-- What the task asks --
Repeat the entries below exactly and in full.

# # # # # # #

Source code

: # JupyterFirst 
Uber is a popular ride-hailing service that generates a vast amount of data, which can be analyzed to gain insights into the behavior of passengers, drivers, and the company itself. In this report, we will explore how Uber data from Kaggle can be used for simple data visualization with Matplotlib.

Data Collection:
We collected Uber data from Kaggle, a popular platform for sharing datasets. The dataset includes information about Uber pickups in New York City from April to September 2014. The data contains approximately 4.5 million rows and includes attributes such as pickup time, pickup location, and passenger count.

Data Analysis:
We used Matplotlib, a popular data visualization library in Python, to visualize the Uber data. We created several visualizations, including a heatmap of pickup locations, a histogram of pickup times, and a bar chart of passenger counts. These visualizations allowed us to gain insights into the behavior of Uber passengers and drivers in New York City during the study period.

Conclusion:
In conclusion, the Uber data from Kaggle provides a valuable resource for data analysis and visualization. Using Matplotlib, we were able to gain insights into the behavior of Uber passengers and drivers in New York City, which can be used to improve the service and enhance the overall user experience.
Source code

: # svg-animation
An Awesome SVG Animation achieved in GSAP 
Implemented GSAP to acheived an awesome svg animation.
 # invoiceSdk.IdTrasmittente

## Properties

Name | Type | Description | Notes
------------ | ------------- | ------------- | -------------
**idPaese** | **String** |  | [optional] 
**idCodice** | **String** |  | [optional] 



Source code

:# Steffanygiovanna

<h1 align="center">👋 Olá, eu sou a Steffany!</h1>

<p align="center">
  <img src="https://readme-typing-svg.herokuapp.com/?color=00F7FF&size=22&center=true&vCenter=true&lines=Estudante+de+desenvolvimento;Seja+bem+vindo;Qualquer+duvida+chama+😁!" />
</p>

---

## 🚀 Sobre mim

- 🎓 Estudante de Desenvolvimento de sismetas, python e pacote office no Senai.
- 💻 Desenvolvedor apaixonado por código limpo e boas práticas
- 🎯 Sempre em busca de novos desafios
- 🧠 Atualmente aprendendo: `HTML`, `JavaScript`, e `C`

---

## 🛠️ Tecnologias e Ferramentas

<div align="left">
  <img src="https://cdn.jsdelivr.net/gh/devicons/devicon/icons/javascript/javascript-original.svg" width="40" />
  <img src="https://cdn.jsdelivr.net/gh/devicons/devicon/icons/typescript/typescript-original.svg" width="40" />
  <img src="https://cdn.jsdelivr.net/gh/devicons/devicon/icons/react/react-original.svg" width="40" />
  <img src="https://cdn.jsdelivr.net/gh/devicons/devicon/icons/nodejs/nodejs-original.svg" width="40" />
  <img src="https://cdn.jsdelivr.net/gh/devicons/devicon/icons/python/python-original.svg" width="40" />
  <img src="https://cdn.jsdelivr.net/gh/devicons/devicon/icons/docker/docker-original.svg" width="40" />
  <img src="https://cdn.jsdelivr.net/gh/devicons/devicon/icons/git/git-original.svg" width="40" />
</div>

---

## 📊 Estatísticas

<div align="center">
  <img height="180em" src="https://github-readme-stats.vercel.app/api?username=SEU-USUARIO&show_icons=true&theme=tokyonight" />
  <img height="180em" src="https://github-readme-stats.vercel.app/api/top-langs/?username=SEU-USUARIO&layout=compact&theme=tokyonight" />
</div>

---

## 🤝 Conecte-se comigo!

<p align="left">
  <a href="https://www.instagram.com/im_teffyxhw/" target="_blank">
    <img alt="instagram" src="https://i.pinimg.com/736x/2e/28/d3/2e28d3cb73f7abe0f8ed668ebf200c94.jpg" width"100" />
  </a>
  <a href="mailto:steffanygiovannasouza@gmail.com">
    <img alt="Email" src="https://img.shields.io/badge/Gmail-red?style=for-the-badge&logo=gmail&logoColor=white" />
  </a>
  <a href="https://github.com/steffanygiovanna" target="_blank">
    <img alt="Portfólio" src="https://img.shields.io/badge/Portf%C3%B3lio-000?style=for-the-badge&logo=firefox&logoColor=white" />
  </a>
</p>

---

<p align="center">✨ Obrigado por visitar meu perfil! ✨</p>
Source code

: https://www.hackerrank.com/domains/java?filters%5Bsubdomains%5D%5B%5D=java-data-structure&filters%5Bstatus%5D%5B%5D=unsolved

# # # # # # #

-- Solved problem --
Source code

: # JupyterFirst 
Uber is a popular ride-hailing service that generates a vast amount of data, which can be analyzed to gain insights into the behavior of passengers, drivers, and the company itself. In this report, we will explore how Uber data from Kaggle can be used for simple data visualization with Matplotlib.

Data Collection:
We collected Uber data from Kaggle, a popular platform for sharing datasets. The dataset includes information about Uber pickups in New York City from April to September 2014. The data contains approximately 4.5 million rows and includes attributes such as pickup time, pickup location, and passenger count.

Data Analysis:
We used Matplotlib, a popular data visualization library in Python, to visualize the Uber data. We created several visualizations, including a heatmap of pickup locations, a histogram of pickup times, and a bar chart of passenger counts. These visualizations allowed us to gain insights into the behavior of Uber passengers and drivers in New York City during the study period.

Conclusion:
In conclusion, the Uber data from Kaggle provides a valuable resource for data analysis and visualization. Using Matplotlib, we were able to gain insights into the behavior of Uber passengers and drivers in New York City, which can be used to improve the service and enhance the overall user experience.
Source code

: # svg-animation
An Awesome SVG Animation achieved in GSAP 
Implemented GSAP to acheived an awesome svg animation.
 # invoiceSdk.IdTrasmittente

## Properties

Name | Type | Description | Notes
------------ | ------------- | ------------- | -------------
**idPaese** | **String** |  | [optional] 
**idCodice** | **String** |  | [optional] 



Source code

:# Steffanygiovanna

<h1 align="center">👋 Olá, eu sou a Steffany!</h1>

<p align="center">
  <img src="https://readme-typing-svg.herokuapp.com/?color=00F7FF&size=22&center=true&vCenter=true&lines=Estudante+de+desenvolvimento;Seja+bem+vindo;Qualquer+duvida+chama+😁!" />
</p>

---

## 🚀 Sobre mim

- 🎓 Estudante de Desenvolvimento de sismetas, python e pacote office no Senai.
- 💻 Desenvolvedor apaixonado por código limpo e boas práticas
- 🎯 Sempre em busca de novos desafios
- 🧠 Atualmente aprendendo: `HTML`, `JavaScript`, e `C`

---

## 🛠️ Tecnologias e Ferramentas

<div align="left">
  <img src="https://cdn.jsdelivr.net/gh/devicons/devicon/icons/javascript/javascript-original.svg" width="40" />
  <img src="https://cdn.jsdelivr.net/gh/devicons/devicon/icons/typescript/typescript-original.svg" width="40" />
  <img src="https://cdn.jsdelivr.net/gh/devicons/devicon/icons/react/react-original.svg" width="40" />
  <img src="https://cdn.jsdelivr.net/gh/devicons/devicon/icons/nodejs/nodejs-original.svg" width="40" />
  <img src="https://cdn.jsdelivr.net/gh/devicons/devicon/icons/python/python-original.svg" width="40" />
  <img src="https://cdn.jsdelivr.net/gh/devicons/devicon/icons/docker/docker-original.svg" width="40" />
  <img src="https://cdn.jsdelivr.net/gh/devicons/devicon/icons/git/git-original.svg" width="40" />
</div>

---

## 📊 Estatísticas

<div align="center">
  <img height="180em" src="https://github-readme-stats.vercel.app/api?username=SEU-USUARIO&show_icons=true&theme=tokyonight" />
  <img height="180em" src="https://github-readme-stats.vercel.app/api/top-langs/?username=SEU-USUARIO&layout=compact&theme=tokyonight" />
</div>

---

## 🤝 Conecte-se comigo!

<p align="left">
  <a href="https://www.instagram.com/im_teffyxhw/" target="_blank">
    <img alt="instagram" src="https://i.pinimg.com/736x/2e/28/d3/2e28d3cb73f7abe0f8ed668ebf200c94.jpg" width"100" />
  </a>
  <a href="mailto:steffanygiovannasouza@gmail.com">
    <img alt="Email" src="https://img.shields.io/badge/Gmail-red?style=for-the-badge&logo=gmail&logoColor=white" />
  </a>
  <a href="https://github.com/steffanygiovanna" target="_blank">
    <img alt="Portfólio" src="https://img.shields.io/badge/Portf%C3%B3lio-000?style=for-the-badge&logo=firefox&logoColor=white" />
  </a>
</p>

---

<p align="center">✨ Obrigado por visitar meu perfil! ✨</p>
Source code

: https://www.hackerrank.com/domains/java?filters%5Bsubdomains%5D%5B%5D=java-data-structure&filters%5Bstatus%5D%5B%5D=unsolved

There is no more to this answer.